Collected data:

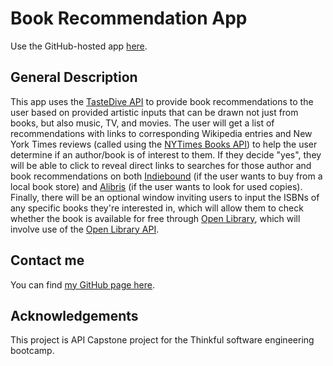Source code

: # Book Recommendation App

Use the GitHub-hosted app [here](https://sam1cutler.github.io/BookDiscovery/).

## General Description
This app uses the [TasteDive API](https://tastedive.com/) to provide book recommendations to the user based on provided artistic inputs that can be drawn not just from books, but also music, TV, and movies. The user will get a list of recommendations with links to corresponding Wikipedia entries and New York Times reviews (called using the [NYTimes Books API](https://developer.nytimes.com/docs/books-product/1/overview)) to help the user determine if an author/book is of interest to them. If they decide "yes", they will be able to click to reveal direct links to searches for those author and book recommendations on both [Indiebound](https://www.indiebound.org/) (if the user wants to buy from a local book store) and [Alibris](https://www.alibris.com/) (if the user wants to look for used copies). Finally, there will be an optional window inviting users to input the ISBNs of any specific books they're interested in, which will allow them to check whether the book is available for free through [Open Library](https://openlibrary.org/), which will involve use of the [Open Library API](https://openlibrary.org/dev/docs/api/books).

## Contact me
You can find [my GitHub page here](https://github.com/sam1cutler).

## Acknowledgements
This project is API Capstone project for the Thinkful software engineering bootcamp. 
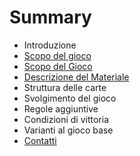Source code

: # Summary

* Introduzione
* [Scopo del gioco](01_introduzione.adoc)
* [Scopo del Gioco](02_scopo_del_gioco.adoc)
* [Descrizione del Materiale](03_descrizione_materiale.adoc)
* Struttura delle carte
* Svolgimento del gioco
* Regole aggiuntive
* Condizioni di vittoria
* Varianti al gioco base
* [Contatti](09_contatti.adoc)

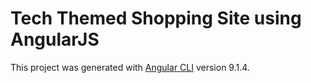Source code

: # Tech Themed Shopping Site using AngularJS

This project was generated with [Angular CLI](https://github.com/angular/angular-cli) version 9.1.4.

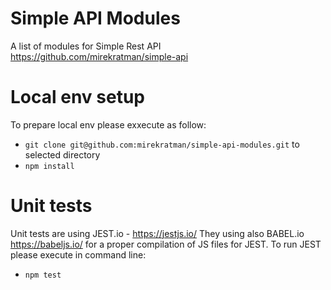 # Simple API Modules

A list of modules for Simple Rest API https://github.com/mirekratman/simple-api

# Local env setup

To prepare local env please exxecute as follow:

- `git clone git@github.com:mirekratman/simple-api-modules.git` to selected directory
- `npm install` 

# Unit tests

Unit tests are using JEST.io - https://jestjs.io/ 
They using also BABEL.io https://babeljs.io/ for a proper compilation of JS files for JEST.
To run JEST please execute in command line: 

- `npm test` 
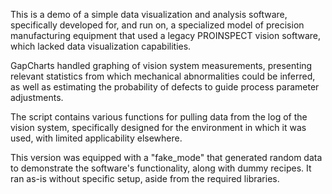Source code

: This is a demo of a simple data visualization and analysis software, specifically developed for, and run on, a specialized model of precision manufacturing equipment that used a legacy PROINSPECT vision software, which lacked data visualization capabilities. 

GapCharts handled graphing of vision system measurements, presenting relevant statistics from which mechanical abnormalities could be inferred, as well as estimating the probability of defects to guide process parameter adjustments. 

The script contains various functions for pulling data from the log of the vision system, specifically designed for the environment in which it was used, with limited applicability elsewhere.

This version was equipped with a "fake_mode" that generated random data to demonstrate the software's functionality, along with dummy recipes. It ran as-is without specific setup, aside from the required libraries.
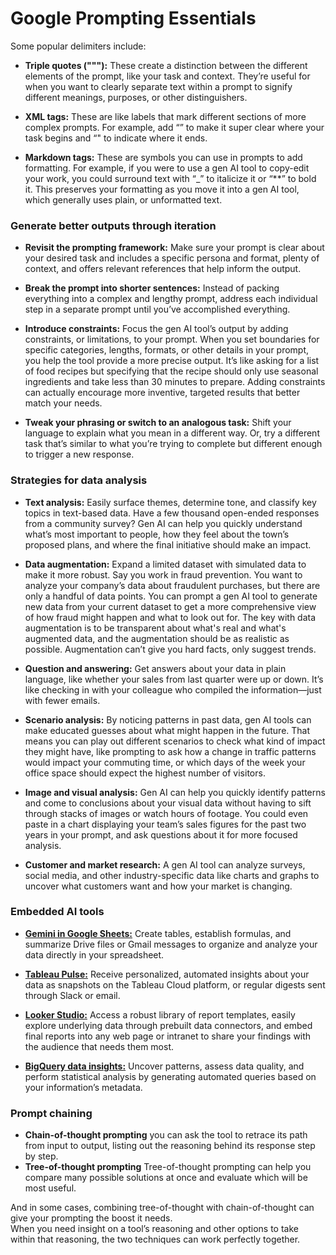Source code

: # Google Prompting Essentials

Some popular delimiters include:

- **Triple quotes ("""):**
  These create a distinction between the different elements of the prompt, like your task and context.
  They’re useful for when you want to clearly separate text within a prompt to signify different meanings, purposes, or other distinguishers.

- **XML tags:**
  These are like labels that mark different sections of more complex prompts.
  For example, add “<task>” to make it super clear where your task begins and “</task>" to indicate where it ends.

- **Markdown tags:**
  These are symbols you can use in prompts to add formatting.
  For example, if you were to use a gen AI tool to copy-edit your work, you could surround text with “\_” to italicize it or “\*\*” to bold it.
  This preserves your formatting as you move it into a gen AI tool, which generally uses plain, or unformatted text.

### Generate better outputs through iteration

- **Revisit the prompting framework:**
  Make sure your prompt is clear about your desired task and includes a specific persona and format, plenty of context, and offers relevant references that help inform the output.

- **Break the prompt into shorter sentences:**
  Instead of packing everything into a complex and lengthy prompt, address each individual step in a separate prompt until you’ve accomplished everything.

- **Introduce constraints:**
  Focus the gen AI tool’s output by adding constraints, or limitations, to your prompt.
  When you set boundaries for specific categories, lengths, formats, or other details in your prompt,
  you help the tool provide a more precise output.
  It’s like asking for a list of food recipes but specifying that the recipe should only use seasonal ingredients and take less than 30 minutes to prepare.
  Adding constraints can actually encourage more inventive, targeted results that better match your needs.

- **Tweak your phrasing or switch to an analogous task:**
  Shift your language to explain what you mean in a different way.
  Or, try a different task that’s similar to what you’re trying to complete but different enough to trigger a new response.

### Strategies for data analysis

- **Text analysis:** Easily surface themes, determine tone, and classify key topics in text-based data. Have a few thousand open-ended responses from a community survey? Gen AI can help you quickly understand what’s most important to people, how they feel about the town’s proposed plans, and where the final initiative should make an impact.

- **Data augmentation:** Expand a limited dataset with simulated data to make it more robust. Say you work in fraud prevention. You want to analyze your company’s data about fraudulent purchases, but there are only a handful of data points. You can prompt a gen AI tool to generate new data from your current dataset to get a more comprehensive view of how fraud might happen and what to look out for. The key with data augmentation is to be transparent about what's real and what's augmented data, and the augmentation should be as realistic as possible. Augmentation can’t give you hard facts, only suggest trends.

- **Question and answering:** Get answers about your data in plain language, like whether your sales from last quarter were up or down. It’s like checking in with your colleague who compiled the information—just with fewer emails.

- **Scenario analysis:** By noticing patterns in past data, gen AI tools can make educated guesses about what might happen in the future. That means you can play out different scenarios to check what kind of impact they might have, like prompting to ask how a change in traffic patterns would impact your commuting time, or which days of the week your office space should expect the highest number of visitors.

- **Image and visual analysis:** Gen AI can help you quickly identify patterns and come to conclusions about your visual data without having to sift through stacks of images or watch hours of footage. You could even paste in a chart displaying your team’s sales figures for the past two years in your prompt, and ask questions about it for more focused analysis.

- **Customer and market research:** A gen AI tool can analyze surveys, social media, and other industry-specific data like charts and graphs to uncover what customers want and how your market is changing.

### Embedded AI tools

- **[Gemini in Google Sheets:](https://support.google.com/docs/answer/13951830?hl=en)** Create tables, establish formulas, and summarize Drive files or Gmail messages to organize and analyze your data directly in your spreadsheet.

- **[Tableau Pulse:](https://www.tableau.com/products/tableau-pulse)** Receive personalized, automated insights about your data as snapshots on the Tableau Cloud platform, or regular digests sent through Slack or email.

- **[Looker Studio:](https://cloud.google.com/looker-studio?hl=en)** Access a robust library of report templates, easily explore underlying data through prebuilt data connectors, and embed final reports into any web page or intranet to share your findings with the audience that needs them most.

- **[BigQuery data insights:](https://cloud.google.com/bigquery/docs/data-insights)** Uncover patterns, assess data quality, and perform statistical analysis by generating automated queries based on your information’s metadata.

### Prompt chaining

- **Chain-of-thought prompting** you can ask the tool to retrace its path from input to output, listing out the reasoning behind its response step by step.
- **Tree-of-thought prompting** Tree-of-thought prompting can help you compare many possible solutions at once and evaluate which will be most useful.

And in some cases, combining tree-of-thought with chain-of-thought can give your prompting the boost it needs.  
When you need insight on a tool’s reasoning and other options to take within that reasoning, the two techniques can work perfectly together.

Brief: Pull out every line in the data above that has the word "only".

Expected answer:
  It’s like asking for a list of food recipes but specifying that the recipe should only use seasonal ingredients and take less than 30 minutes to prepare.
- **Data augmentation:** Expand a limited dataset with simulated data to make it more robust. Say you work in fraud prevention. You want to analyze your company’s data about fraudulent purchases, but there are only a handful of data points. You can prompt a gen AI tool to generate new data from your current dataset to get a more comprehensive view of how fraud might happen and what to look out for. The key with data augmentation is to be transparent about what's real and what's augmented data, and the augmentation should be as realistic as possible. Augmentation can’t give you hard facts, only suggest trends.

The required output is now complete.